2011 Fiscal Year Research-status Report
Project/Area Number |
23700900
|
Research Institution | Chiba University |
Principal Investigator |
李 恩瑛 千葉大学, 医学(系)研究科(研究院), 特任研究員 (60583424)
|
Project Period (FY) |
2011-04-28 – 2014-03-31
|
Keywords | インスリン / 高脂肪食 / 糖尿病 |
Research Abstract |
平成23年度は、高脂肪食負荷mIRマウスで糖尿病が発症する機序についてまず、膵β細胞の脂肪毒性の影響を検討した。
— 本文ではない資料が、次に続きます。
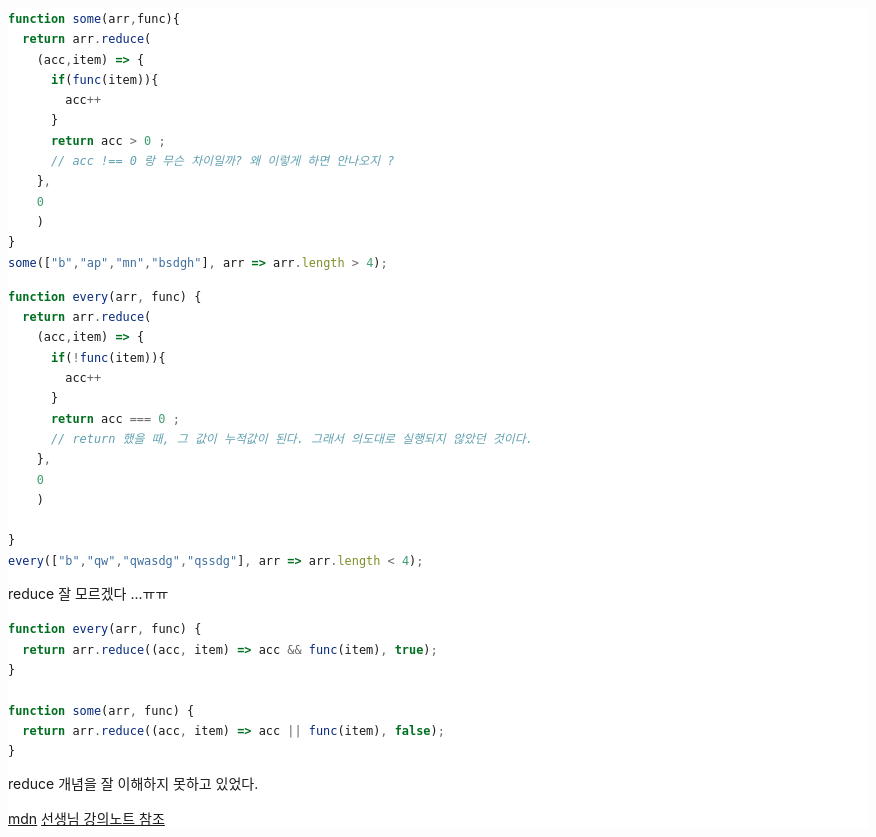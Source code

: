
```js
function some(arr,func){
  return arr.reduce(
    (acc,item) => { 
      if(func(item)){
        acc++
      }
      return acc > 0 ;
      // acc !== 0 랑 무슨 차이일까? 왜 이렇게 하면 안나오지 ? 
    },
    0
    )
}
some(["b","ap","mn","bsdgh"], arr => arr.length > 4);
```
```js
function every(arr, func) {
  return arr.reduce(
    (acc,item) => {
      if(!func(item)){
        acc++
      }
      return acc === 0 ;
      // return 했을 때, 그 값이 누적값이 된다. 그래서 의도대로 실행되지 않았던 것이다. 
    },
    0
    )
    
}
every(["b","qw","qwasdg","qssdg"], arr => arr.length < 4);
```
reduce 잘 모르겠다 ...ㅠㅠ 

```js
function every(arr, func) {
  return arr.reduce((acc, item) => acc && func(item), true);
}

function some(arr, func) {
  return arr.reduce((acc, item) => acc || func(item), false);
}
```
reduce 개념을 잘 이해하지 못하고 있었다. 

[mdn](https://developer.mozilla.org/ko/docs/Web/JavaScript/Reference/Global_Objects/Array/Reduce)
[선생님 강의노트 참조 ](https://drive.google.com/drive/u/0/folders/12IZNZKRWNPOLMzFHNOySMT1MnnEPSGFU)
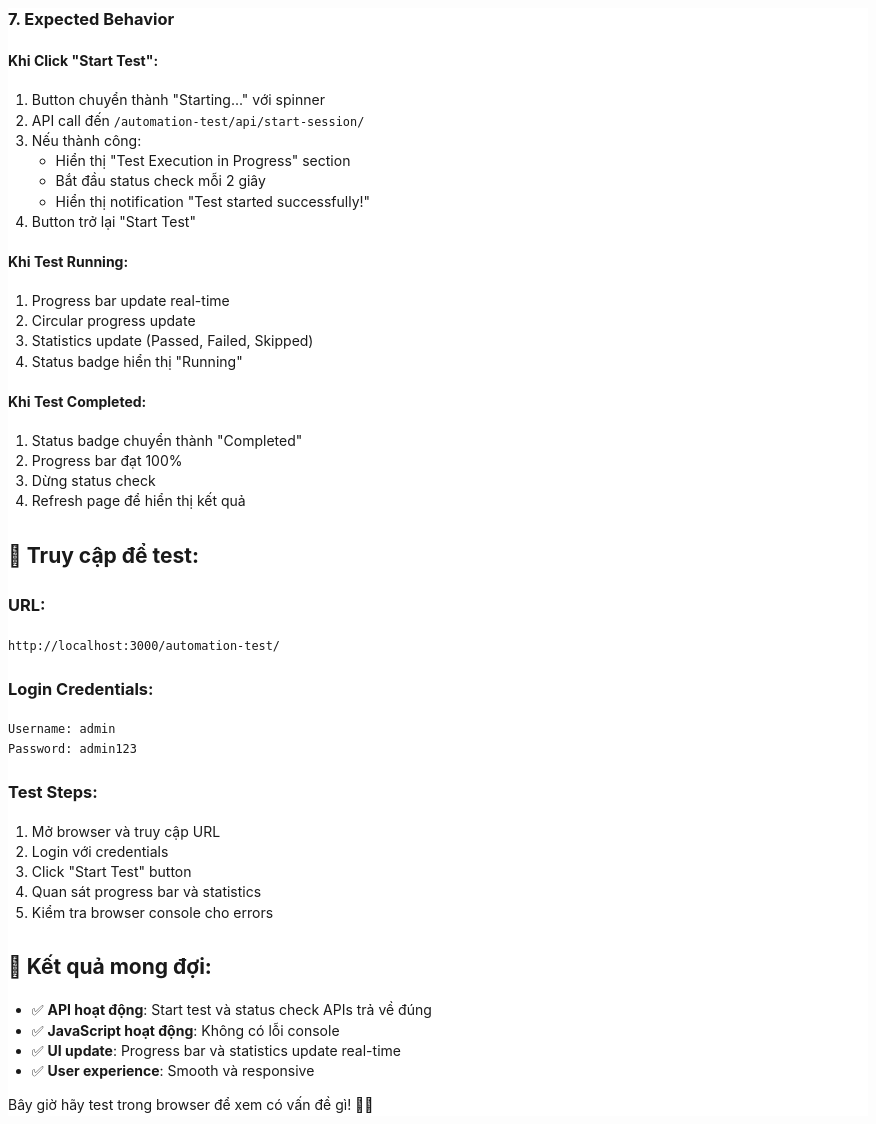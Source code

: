 ### **7. Expected Behavior**

#### **Khi Click "Start Test":**
1. Button chuyển thành "Starting..." với spinner
2. API call đến `/automation-test/api/start-session/`
3. Nếu thành công:
   - Hiển thị "Test Execution in Progress" section
   - Bắt đầu status check mỗi 2 giây
   - Hiển thị notification "Test started successfully!"
4. Button trở lại "Start Test"

#### **Khi Test Running:**
1. Progress bar update real-time
2. Circular progress update
3. Statistics update (Passed, Failed, Skipped)
4. Status badge hiển thị "Running"

#### **Khi Test Completed:**
1. Status badge chuyển thành "Completed"
2. Progress bar đạt 100%
3. Dừng status check
4. Refresh page để hiển thị kết quả

## 🎯 **Truy cập để test:**

### **URL:**
```
http://localhost:3000/automation-test/
```

### **Login Credentials:**
```
Username: admin
Password: admin123
```

### **Test Steps:**
1. Mở browser và truy cập URL
2. Login với credentials
3. Click "Start Test" button
4. Quan sát progress bar và statistics
5. Kiểm tra browser console cho errors

## 🚀 **Kết quả mong đợi:**

- ✅ **API hoạt động**: Start test và status check APIs trả về đúng
- ✅ **JavaScript hoạt động**: Không có lỗi console
- ✅ **UI update**: Progress bar và statistics update real-time
- ✅ **User experience**: Smooth và responsive

Bây giờ hãy test trong browser để xem có vấn đề gì! 🎉✨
その結果、意外なことに高脂肪食負荷mIRマウスでは膵β細胞量が著増しており、血中インスリン濃度も野生型の40倍以上と極めて高値であった。従って、膵β細胞が障害されて糖尿病が発症しているのではないことが明らかになった。そこで、高脂肪食負荷mIRマウスのインスリン作用を検討する目的で、各臓器の糖・エネルギー代謝を評価した。すると、高脂肪食負荷マウスでは、mIRマウスと野生型マウスの両者で、肝臓でのグリコーゲン利用が減弱しており、むしろ中性脂肪を利用していることが明らかになった。一方、糖新生酵素であるPEPCKの肝臓での発現は、mIRマウスで異常が認められたが、高脂肪食負荷の処理でも同様の変化が認められ、PEPCKの発現変化だけでは糖尿病発症を説明することはできないと考えられた。そこで、エネルギー代謝状態を評価する目的で酸素消費量とその際の呼吸商を測定したところ、mIRマウスのみで暗期の脂肪利用が亢進していることが明らかになった。これらの結果に基づき、脂肪組織での脂肪酸合成や中性脂肪分解を評価したところ、mIRマウスでは摂食状態での脂肪分解がほとんど抑制されないことが明らかになった。既に視床下部のインスリンシグナルが白色脂肪組織での中性脂肪分解を制御することも報告されていることから、視床下部のインスリンシグナル異常が高脂肪食負荷mIRマウスの糖尿病発症の原因となっていることが示唆された。来年度は引き続き、代謝が変化しているステップを詳細に解析するとともに、視床下部のインスリンシグナルが糖代謝に与える寄与度を検討する予定である。
|
Current Status of Research Progress |
Current Status of Research Progress
1: Research has progressed more than it was originally planned.
Reason
当初、β細胞と視床下部の脂肪毒性を評価し糖尿病発症を解析する予定であったが、β細胞の細胞傷害は予想外に軽度であり、糖尿病の主たる原因とは考えにくかった。ところが興味深いことに、高脂肪食負荷mIRマウスでは肝臓や脂肪組織の代謝調節の大きな障害が同定され、糖尿病の原因となっていることが判明した。既に脂肪組織の特定分子のシグナル異常が同定できており、糖尿病病態の分子レベルでの解析を進める根幹が捕らえられたと考えている。
|
Strategy for Future Research Activity |
来年度はまず、各臓器における糖・エネルギー代謝関連分子の発現と活性が、高脂肪食負荷mIRマウスでどのように変化しているかを詳細に検討する。さらに、mIRマウスではインスリンシグナルのどの経路が障害されているかを各経路について検討する。さらに、視床下部の関与を検討する。
|
Expenditure Plans for the Next FY Research Funding |
平成24年度の研究費は上記の研究を推進するため、試薬等の消耗品購入にあてる予定である。